━━━━━ INPUT DATA

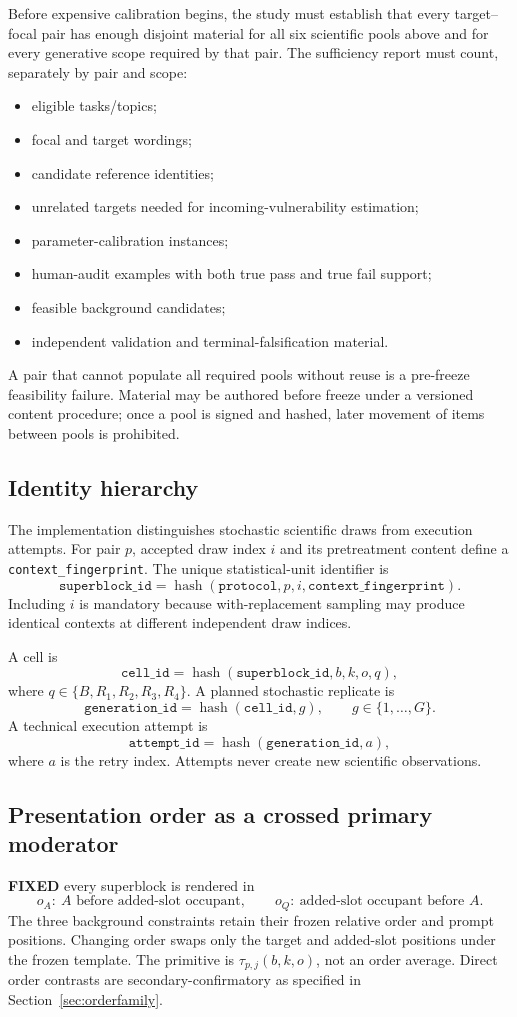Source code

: \documentclass[11pt,a4paper]{article}
\newcommand{\FIXED}{\textbf{FIXED}}
\begin{document}
Before expensive calibration begins, the study must establish that every target--focal pair has enough disjoint material for all six scientific pools above and for every generative scope required by that pair. The sufficiency report must count, separately by pair and scope:
\begin{itemize}
\item eligible tasks/topics;
\item focal and target wordings;
\item candidate reference identities;
\item unrelated targets needed for incoming-vulnerability estimation;
\item parameter-calibration instances;
\item human-audit examples with both true pass and true fail support;
\item feasible background candidates;
\item independent validation and terminal-falsification material.
\end{itemize}
A pair that cannot populate all required pools without reuse is a pre-freeze feasibility failure. Material may be authored before freeze under a versioned content procedure; once a pool is signed and hashed, later movement of items between pools is prohibited.

\subsection{Identity hierarchy}
The implementation distinguishes stochastic scientific draws from execution attempts. For pair $p$, accepted draw index $i$ and its pretreatment content define a \texttt{context\_fingerprint}. The unique statistical-unit identifier is
\[
\texttt{superblock\_id}=\operatorname{hash}(\texttt{protocol},p,i,\texttt{context\_fingerprint}).
\]
Including $i$ is mandatory because with-replacement sampling may produce identical contexts at different independent draw indices.

A cell is
\[
\texttt{cell\_id}=\operatorname{hash}(\texttt{superblock\_id},b,k,o,q),
\]
where $q\in\{B,R_1,R_2,R_3,R_4\}$. A planned stochastic replicate is
\[
\texttt{generation\_id}=\operatorname{hash}(\texttt{cell\_id},g),\qquad g\in\{1,\ldots,G\}.
\]
A technical execution attempt is
\[
\texttt{attempt\_id}=\operatorname{hash}(\texttt{generation\_id},a),
\]
where $a$ is the retry index. Attempts never create new scientific observations.

\subsection{Presentation order as a crossed primary moderator}
\FIXED{} every superblock is rendered in
\[
o_A:\ A\text{ before added-slot occupant},\qquad
o_Q:\ \text{added-slot occupant before }A.
\]
The three background constraints retain their frozen relative order and prompt positions. Changing order swaps only the target and added-slot positions under the frozen template. The primitive is $\tau_{p,j}(b,k,o)$, not an order average. Direct order contrasts are secondary-confirmatory as specified in Section~\ref{sec:orderfamily}.
\end{document}
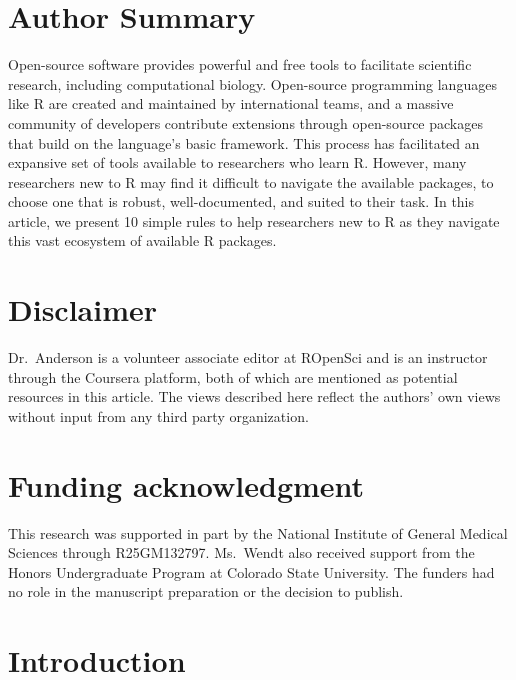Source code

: \documentclass[10pt,letterpaper]{article}
\begin{document}
\linenumbers

\hypertarget{author-summary}{%
\section{Author Summary}\label{author-summary}}

Open-source software provides powerful and free tools to facilitate
scientific research, including computational biology. Open-source
programming languages like R are created and maintained by international
teams, and a massive community of developers contribute extensions
through open-source packages that build on the language's basic
framework. This process has facilitated an expansive set of tools
available to researchers who learn R. However, many researchers new to R
may find it difficult to navigate the available packages, to choose one
that is robust, well-documented, and suited to their task. In this
article, we present 10 simple rules to help researchers new to R as they
navigate this vast ecosystem of available R packages.

\hypertarget{disclaimer}{%
\section{Disclaimer}\label{disclaimer}}

Dr.~Anderson is a volunteer associate editor at ROpenSci and is an
instructor through the Coursera platform, both of which are mentioned as
potential resources in this article. The views described here reflect
the authors' own views without input from any third party organization.

\hypertarget{funding-acknowledgment}{%
\section{Funding acknowledgment}\label{funding-acknowledgment}}

This research was supported in part by the National Institute of General
Medical Sciences through R25GM132797. Ms.~Wendt also received support
from the Honors Undergraduate Program at Colorado State University. The
funders had no role in the manuscript preparation or the decision to
publish.

\hypertarget{introduction}{%
\section{Introduction}\label{introduction}}
\end{document}
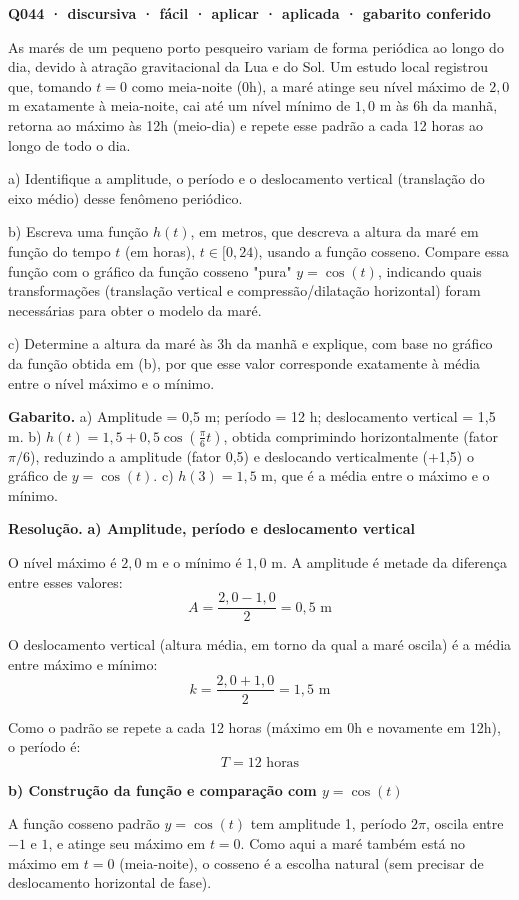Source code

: \documentclass[11pt,a4paper]{article}
\begin{document}
\bigskip\noindent\textbf{Q044 · discursiva · fácil · aplicar · aplicada · gabarito conferido}\par\nopagebreak
As marés de um pequeno porto pesqueiro variam de forma periódica ao longo do dia, devido à atração gravitacional da Lua e do Sol. Um estudo local registrou que, tomando $t = 0$ como meia-noite (0h), a maré atinge seu nível máximo de $2{,}0$ m exatamente à meia-noite, cai até um nível mínimo de $1{,}0$ m às 6h da manhã, retorna ao máximo às 12h (meio-dia) e repete esse padrão a cada 12 horas ao longo de todo o dia.

a) Identifique a amplitude, o período e o deslocamento vertical (translação do eixo médio) desse fenômeno periódico.

b) Escreva uma função $h(t)$, em metros, que descreva a altura da maré em função do tempo $t$ (em horas), $t \in [0,24)$, usando a função cosseno. Compare essa função com o gráfico da função cosseno "pura" $y=\cos(t)$, indicando quais transformações (translação vertical e compressão/dilatação horizontal) foram necessárias para obter o modelo da maré.

c) Determine a altura da maré às 3h da manhã e explique, com base no gráfico da função obtida em (b), por que esse valor corresponde exatamente à média entre o nível máximo e o mínimo.

\textbf{Gabarito.} a) Amplitude = 0,5 m; período = 12 h; deslocamento vertical = 1,5 m. b) $h(t) = 1{,}5 + 0{,}5\cos\left(\frac{\pi}{6}t\right)$, obtida comprimindo horizontalmente (fator $\pi/6$), reduzindo a amplitude (fator 0,5) e deslocando verticalmente (+1,5) o gráfico de $y=\cos(t)$. c) $h(3) = 1{,}5$ m, que é a média entre o máximo e o mínimo.

\textbf{Resolução.} \textbf{a) Amplitude, período e deslocamento vertical}

O nível máximo é $2{,}0$ m e o mínimo é $1{,}0$ m. A amplitude é metade da diferença entre esses valores:
$$A = \frac{2{,}0 - 1{,}0}{2} = 0{,}5 \text{ m}$$

O deslocamento vertical (altura média, em torno da qual a maré oscila) é a média entre máximo e mínimo:
$$k = \frac{2{,}0 + 1{,}0}{2} = 1{,}5 \text{ m}$$

Como o padrão se repete a cada 12 horas (máximo em 0h e novamente em 12h), o período é:
$$T = 12 \text{ horas}$$

\textbf{b) Construção da função e comparação com $y=\cos(t)$}

A função cosseno padrão $y=\cos(t)$ tem amplitude 1, período $2\pi$, oscila entre $-1$ e $1$, e atinge seu máximo em $t=0$. Como aqui a maré também está no máximo em $t=0$ (meia-noite), o cosseno é a escolha natural (sem precisar de deslocamento horizontal de fase).
\end{document}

━━━━━━━━━━

* TASK DETAILS *
Give back, exactly as written, the stretch from the line with "Including $i$ is" through the line with "where $a$ is", and no other lines from the records above.

* OUTPUT OF THE TASK *
Including $i$ is mandatory because with-replacement sampling may produce identical contexts at different independent draw indices.

A cell is
\[
\texttt{cell\_id}=\operatorname{hash}(\texttt{superblock\_id},b,k,o,q),
\]
where $q\in\{B,R_1,R_2,R_3,R_4\}$. A planned stochastic replicate is
\[
\texttt{generation\_id}=\operatorname{hash}(\texttt{cell\_id},g),\qquad g\in\{1,\ldots,G\}.
\]
A technical execution attempt is
\[
\texttt{attempt\_id}=\operatorname{hash}(\texttt{generation\_id},a),
\]
where $a$ is the retry index. Attempts never create new scientific observations.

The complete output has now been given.